Final Push From Allies of Tax Plan

Gov. Mike Easley stepped up his effort to end the state’s budget crisis Friday, throwing himself behind a tax package that goes to the House floor next week and urging his supporters to do the same.

Opponents of a tax increase, meanwhile, launched their own campaign to defeat the proposal, sending out e-mail messages and saying that Easley and other Democrats do not have enough votes in the House.

But Easley’s efforts, combined with the more guarded optimism expressed by Senate leaders Friday – that the House proposal might do – may indicate that an end to the budget impasse is in sight.

“We’re close; we’re awfully close,” said state Sen. Marc Basnight, a Democrat from Manteo and president pro tem of the Senate, where even Democrats have vigorously opposed earlier versions of the House plan. “We’re awfully close to covering the ground that’s necessary to reach agreement.”

Republican critics said Friday, however, that House Democrats will have a difficult fight in their own chamber Monday, when the tax proposal could face its first floor vote.

At stake is a tax package that is projected to raise $ 1 billion in new revenue over two years by, among other things, adding a penny to the sales tax and increasing the individual income tax rate by a quarter of a percentage point for the wealthiest North Carolinians. The proposal, endorsed Thursday by the House Finance Committee in an 18-13 party-line vote, also has $ 153 million in tax breaks for parents, married couples and low-income taxpayers.

Supporters say the money is needed to offset declining revenue growth and to avoid deep cuts in education and human services.

House Democrats last month had proposed a larger income tax increase – and had shied away from an increase in the sales tax, which some representatives view as an unfair burden on the poor. But Easley and senators opposed the House proposal to increase the state income tax. The newer proposal is more palatable on that score, senators say.

“I think it’s clear that there’s been movement …” said Cari Hepp, spokeswoman for Easley. “We’ve had the House Finance Committee pass a package that’s workable.”

Easley was not planning the type of media campaign this weekend that he launched two weeks ago, when he made a TV appearance and aired radio and TV announcements promoting his own tax package to balance the state’s cash-strapped budget.

But the governor issued an opinion piece Friday, for publication in newspapers over the weekend, urging passage of the most recent House plan. He also sent more than 1,000 e-mail messages and faxes to supporters, Hepp said, asking them to speak out to end the impasse.

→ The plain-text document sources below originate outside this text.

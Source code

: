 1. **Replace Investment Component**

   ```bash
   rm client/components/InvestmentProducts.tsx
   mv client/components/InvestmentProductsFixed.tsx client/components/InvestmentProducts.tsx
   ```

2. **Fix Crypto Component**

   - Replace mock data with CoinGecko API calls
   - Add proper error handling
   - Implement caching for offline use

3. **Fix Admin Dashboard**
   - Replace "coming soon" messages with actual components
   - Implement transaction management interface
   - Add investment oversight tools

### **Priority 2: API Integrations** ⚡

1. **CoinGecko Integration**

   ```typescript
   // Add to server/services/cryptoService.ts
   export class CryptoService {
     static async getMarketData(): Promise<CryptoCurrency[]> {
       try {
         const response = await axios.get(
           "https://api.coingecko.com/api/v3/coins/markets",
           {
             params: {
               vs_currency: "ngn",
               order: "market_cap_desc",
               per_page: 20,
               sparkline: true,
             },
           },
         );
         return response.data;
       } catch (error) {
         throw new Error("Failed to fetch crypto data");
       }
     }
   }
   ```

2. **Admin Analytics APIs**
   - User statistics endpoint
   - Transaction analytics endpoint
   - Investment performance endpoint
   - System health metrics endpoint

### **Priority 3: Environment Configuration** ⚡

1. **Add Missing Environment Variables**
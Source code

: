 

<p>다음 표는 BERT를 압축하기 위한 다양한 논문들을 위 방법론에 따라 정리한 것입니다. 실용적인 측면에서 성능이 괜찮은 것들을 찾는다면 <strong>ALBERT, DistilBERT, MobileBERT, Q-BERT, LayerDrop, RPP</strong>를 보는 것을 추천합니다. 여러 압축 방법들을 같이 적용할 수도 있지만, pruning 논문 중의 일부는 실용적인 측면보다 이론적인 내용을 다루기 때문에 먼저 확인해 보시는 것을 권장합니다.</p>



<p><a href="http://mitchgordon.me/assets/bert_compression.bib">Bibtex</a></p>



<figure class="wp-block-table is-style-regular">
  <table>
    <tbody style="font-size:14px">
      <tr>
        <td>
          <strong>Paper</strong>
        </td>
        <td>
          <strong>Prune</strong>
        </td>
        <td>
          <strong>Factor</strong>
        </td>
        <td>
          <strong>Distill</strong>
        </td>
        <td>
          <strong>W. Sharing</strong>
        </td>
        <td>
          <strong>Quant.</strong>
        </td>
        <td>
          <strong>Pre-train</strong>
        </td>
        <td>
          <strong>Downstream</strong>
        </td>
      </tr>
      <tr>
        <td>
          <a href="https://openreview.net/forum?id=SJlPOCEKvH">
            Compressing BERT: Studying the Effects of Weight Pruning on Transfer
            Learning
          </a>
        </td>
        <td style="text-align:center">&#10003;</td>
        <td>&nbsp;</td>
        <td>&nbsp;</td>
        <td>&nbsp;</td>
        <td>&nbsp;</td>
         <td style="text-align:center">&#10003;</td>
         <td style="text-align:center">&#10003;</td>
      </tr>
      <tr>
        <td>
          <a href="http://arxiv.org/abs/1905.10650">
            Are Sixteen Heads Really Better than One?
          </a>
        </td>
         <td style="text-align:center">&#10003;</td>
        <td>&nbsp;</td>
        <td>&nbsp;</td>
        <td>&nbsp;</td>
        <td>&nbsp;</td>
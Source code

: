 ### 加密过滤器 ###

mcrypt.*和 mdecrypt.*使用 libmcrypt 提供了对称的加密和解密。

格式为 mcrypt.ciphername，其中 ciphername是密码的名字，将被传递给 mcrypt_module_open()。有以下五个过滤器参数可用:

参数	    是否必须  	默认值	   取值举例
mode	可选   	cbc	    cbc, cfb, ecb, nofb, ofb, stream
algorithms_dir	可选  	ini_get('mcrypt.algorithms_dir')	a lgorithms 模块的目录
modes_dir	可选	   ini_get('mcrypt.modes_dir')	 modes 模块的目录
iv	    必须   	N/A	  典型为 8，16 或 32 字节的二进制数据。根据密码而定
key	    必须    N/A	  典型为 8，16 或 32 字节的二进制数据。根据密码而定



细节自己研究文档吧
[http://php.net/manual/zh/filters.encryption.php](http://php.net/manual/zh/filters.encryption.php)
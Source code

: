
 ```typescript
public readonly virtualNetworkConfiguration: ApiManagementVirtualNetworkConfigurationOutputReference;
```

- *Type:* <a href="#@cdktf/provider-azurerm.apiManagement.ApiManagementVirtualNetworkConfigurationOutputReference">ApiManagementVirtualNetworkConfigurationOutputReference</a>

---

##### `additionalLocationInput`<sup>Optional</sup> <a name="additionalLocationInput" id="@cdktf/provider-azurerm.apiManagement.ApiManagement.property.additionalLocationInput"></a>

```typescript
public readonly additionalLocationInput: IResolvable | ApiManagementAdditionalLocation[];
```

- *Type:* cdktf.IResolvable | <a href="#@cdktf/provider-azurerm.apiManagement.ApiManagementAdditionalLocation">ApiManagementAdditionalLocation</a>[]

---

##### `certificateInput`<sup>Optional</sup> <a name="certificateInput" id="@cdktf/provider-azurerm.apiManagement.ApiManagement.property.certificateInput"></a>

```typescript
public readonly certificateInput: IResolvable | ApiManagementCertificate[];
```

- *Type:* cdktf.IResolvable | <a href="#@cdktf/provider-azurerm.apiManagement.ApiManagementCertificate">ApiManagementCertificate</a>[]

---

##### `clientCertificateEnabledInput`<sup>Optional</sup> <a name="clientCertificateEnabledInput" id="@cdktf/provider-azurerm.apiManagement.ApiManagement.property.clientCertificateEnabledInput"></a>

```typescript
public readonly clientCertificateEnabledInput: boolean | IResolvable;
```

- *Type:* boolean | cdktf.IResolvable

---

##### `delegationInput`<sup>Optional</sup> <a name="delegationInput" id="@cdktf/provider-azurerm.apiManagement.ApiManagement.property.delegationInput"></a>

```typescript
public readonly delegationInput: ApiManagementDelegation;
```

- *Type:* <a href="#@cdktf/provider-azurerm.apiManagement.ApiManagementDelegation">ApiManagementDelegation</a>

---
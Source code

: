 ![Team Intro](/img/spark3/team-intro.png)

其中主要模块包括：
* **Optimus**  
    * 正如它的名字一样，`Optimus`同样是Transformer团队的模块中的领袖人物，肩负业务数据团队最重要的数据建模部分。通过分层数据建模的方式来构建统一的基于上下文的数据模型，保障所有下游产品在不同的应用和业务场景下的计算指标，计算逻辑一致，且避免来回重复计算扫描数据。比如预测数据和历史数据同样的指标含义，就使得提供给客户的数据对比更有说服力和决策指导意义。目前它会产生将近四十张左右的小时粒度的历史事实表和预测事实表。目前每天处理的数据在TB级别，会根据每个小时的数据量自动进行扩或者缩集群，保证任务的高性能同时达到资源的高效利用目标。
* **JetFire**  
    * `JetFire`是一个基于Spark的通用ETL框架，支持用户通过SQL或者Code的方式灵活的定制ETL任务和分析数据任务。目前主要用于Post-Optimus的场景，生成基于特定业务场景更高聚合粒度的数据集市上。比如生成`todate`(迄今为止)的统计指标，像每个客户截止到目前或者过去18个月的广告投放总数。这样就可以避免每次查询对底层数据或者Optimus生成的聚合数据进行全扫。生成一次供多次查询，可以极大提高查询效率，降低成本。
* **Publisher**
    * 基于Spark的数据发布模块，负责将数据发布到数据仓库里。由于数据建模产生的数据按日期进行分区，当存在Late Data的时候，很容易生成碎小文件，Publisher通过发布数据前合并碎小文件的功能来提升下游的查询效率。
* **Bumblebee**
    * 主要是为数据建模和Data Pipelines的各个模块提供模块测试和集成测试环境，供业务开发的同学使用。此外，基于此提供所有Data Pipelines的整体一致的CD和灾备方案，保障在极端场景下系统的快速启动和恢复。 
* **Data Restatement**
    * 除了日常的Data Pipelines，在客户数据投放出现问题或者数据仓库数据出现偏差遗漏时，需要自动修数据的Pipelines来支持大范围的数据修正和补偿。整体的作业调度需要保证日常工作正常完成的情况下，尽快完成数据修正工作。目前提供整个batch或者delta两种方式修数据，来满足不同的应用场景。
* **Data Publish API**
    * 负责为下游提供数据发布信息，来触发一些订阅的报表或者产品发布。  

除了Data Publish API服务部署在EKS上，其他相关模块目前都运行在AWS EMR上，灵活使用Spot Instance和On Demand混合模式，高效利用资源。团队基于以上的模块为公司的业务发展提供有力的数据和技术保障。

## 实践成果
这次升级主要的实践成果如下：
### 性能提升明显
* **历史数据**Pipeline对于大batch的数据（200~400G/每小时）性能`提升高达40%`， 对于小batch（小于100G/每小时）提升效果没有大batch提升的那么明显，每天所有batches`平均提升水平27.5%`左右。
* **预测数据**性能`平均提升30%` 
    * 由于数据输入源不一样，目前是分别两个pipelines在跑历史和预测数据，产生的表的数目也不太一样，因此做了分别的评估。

“Your legislators face a critical choice next week on the state budget,” Easley wrote in the op-ed piece. “They can either vote to chop our commitment to public education, or your legislators can choose progress. The choice is that simple.”

Easley’s opponents, many of them Republicans, have stepped up their efforts, as well. Citizens for a Sound Economy, a conservative anti-tax group, sent out its own e-mail messages urging voters to pressure legislators to oppose new taxes. The e-mail messages even provided a list of House members, Republican and Democratic, who may be on the fence on the issue.

House Republicans also contended Friday that House Speaker Jim Black does not have the votes to get the tax package through in a chamber where Democrats hold a tenuous majority of 62-58.

“That’s what I have heard, that he does not have his side together,” said Frank Mitchell, an Iredell County Republican and the House minority whip. “We have talked in our caucus amongst the Republicans, and there is no one who has said they will support this proposal.”

Mitchell predicted that the vote Monday will be very close and could turn on how many lawmakers choose to “take a walk” during the vote to avoid a recorded position.

“I think it will either pass or fail either by just a couple of votes, depending on how many are there Monday night,” Mitchell said. “I look at it definitely being that close.”